DATASET RECORDS Start Marker

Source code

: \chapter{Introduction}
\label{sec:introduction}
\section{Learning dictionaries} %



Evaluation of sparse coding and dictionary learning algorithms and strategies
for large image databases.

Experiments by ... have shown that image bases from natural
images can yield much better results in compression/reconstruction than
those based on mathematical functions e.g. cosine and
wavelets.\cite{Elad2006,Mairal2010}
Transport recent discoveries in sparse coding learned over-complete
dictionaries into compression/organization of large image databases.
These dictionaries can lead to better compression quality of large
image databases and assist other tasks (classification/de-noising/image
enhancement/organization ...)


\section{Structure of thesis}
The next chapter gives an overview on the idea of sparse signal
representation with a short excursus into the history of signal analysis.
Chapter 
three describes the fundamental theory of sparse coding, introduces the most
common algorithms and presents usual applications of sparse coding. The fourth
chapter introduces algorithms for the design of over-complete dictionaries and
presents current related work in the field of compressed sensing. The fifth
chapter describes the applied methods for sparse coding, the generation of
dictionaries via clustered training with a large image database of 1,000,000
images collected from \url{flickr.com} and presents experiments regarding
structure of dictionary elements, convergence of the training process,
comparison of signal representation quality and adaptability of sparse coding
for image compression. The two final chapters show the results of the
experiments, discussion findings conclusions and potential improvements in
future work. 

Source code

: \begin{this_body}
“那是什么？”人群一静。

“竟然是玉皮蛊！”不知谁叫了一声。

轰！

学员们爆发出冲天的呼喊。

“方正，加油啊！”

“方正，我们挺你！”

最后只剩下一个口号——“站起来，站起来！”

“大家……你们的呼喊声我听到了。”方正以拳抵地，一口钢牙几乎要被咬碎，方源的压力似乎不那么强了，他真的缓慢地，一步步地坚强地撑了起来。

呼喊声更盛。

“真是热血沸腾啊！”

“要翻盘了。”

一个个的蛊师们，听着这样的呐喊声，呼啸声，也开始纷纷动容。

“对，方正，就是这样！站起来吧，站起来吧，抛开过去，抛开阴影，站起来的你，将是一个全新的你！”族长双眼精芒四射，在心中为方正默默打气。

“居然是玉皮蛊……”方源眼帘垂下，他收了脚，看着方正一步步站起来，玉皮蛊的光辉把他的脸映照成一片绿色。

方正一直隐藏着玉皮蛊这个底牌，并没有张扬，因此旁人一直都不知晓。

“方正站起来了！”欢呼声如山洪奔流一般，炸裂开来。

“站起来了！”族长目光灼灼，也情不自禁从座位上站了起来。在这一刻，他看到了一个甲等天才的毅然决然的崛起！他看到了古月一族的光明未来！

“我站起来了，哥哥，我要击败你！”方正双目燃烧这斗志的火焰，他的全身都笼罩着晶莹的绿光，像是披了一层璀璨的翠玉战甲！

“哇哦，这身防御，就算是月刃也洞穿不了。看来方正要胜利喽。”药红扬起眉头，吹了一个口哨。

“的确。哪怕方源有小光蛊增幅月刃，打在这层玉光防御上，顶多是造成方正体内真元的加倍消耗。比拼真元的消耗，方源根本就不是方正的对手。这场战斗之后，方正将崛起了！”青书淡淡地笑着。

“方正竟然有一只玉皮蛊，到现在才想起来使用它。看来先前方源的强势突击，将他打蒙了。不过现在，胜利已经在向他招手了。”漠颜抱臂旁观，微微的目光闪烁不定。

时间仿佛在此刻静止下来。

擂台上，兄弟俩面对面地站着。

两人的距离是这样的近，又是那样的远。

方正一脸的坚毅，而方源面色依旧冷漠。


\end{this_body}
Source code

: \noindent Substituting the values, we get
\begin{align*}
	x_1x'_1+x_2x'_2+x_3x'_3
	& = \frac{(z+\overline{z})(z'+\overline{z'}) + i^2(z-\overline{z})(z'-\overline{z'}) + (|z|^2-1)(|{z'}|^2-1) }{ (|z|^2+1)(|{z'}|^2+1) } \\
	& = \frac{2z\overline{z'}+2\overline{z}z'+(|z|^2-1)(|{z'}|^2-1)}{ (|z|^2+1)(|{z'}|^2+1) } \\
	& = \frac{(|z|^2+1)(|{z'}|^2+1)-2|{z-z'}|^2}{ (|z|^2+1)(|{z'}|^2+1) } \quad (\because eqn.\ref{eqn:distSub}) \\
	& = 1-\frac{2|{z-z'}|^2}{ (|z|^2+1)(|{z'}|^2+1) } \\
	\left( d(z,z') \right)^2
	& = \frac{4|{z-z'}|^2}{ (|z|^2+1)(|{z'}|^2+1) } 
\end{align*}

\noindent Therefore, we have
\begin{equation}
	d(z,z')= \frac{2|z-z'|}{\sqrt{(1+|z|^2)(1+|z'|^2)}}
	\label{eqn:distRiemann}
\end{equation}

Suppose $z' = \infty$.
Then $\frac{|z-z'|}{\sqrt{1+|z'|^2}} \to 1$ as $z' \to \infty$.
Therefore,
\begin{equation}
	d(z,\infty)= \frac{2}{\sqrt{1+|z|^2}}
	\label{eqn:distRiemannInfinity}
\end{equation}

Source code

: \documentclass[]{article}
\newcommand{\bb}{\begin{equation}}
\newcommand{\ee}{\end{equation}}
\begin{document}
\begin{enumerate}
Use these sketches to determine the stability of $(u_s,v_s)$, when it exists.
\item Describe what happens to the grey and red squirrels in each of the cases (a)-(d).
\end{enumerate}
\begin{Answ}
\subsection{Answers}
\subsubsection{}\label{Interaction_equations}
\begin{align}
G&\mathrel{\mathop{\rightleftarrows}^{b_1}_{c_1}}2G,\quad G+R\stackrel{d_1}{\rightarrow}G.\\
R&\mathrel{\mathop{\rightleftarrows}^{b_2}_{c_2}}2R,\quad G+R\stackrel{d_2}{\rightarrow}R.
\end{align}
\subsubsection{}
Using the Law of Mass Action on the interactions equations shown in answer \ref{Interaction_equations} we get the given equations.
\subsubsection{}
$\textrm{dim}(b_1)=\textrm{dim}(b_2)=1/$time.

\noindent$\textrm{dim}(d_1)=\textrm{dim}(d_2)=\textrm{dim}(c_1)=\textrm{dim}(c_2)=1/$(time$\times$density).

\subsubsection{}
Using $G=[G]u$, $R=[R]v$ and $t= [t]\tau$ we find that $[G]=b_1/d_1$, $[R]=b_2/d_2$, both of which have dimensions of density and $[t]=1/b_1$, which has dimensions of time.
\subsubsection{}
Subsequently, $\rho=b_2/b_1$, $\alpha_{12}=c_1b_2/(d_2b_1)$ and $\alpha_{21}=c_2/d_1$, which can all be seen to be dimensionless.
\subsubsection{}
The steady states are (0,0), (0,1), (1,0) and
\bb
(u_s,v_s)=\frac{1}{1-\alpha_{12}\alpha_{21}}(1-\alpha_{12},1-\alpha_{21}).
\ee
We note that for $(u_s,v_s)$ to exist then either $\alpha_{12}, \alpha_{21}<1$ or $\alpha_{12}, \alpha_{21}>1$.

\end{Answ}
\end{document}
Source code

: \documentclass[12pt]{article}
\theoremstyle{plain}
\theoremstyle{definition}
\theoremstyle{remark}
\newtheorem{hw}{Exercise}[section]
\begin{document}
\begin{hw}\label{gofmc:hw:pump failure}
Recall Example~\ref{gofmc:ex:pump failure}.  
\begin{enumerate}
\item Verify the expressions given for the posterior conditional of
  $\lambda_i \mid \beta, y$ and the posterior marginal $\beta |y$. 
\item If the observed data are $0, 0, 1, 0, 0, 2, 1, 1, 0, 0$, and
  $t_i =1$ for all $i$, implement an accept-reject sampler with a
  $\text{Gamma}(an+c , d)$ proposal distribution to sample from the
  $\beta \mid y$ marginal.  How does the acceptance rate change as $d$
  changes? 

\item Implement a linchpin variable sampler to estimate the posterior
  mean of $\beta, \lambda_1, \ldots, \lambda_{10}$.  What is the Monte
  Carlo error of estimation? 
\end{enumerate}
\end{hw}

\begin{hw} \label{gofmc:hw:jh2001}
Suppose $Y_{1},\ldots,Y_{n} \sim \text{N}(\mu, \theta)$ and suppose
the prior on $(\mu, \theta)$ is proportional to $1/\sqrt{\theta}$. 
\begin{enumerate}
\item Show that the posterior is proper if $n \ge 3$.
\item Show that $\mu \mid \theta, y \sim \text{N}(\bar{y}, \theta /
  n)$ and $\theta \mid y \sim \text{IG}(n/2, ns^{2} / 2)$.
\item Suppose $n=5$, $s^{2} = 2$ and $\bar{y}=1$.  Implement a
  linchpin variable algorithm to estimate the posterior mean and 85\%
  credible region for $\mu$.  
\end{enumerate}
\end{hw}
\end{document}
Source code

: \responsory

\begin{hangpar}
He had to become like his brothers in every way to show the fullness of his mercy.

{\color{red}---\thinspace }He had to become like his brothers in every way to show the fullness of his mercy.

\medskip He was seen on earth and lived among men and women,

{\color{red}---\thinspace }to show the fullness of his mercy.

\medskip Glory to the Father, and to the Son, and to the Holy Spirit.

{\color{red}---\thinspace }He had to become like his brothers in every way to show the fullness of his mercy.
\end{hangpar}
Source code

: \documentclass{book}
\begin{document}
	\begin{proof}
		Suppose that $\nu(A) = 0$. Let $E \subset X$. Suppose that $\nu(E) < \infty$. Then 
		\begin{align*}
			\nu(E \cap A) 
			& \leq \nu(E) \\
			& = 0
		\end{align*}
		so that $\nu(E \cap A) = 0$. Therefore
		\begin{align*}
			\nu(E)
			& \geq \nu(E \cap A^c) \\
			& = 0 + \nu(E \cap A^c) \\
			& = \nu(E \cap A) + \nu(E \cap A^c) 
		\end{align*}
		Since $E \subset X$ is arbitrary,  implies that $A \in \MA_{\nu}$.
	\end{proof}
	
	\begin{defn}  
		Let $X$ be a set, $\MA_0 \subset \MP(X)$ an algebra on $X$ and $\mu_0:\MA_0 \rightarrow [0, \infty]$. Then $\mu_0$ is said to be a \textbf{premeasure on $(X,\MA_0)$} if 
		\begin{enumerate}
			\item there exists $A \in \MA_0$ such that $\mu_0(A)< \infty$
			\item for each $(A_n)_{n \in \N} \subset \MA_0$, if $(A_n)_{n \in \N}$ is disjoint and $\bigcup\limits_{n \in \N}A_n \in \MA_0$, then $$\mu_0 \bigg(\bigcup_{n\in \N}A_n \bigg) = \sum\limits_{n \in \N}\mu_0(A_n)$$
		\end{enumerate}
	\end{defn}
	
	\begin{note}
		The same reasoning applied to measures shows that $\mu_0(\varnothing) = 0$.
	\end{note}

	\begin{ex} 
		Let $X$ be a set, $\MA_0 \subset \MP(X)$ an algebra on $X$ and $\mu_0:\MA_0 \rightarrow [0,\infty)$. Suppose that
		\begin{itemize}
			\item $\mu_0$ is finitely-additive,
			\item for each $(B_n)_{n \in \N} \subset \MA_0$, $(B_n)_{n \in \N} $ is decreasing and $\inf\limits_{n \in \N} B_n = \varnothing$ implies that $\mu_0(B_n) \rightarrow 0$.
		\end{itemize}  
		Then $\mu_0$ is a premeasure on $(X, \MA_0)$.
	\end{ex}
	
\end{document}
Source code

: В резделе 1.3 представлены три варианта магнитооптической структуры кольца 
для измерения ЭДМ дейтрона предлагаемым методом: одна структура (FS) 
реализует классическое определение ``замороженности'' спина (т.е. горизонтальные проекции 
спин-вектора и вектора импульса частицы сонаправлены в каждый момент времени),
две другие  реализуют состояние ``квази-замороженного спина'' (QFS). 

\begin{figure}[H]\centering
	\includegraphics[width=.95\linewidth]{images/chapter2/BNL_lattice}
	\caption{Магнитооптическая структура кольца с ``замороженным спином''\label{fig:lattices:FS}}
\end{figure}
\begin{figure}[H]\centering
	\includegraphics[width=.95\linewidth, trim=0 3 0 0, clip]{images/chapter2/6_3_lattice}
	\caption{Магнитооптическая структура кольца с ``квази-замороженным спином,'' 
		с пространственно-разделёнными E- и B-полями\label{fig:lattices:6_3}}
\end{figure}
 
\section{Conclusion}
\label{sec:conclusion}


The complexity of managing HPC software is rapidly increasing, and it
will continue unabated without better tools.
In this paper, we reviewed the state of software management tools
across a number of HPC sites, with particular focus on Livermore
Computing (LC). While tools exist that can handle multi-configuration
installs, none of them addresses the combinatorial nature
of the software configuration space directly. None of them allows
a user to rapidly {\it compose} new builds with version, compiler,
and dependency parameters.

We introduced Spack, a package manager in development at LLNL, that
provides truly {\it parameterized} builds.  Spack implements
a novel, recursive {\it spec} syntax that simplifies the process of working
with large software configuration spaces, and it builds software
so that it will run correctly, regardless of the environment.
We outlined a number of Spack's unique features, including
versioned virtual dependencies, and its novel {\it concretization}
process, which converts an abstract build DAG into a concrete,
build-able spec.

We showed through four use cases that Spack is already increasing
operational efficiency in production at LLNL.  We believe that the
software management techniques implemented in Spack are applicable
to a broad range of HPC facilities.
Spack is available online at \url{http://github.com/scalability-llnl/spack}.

DATASET RECORDS End Marker

EXERCISE AIM =
The lines to return begin at the first line of the records and end at the line holding "images can yield"; please return them exactly, including both, and nothing beyond.

YOUR SOLUTION =
Source code

: \chapter{Introduction}
\label{sec:introduction}
\section{Learning dictionaries} %



Evaluation of sparse coding and dictionary learning algorithms and strategies
for large image databases.

Experiments by ... have shown that image bases from natural
images can yield much better results in compression/reconstruction than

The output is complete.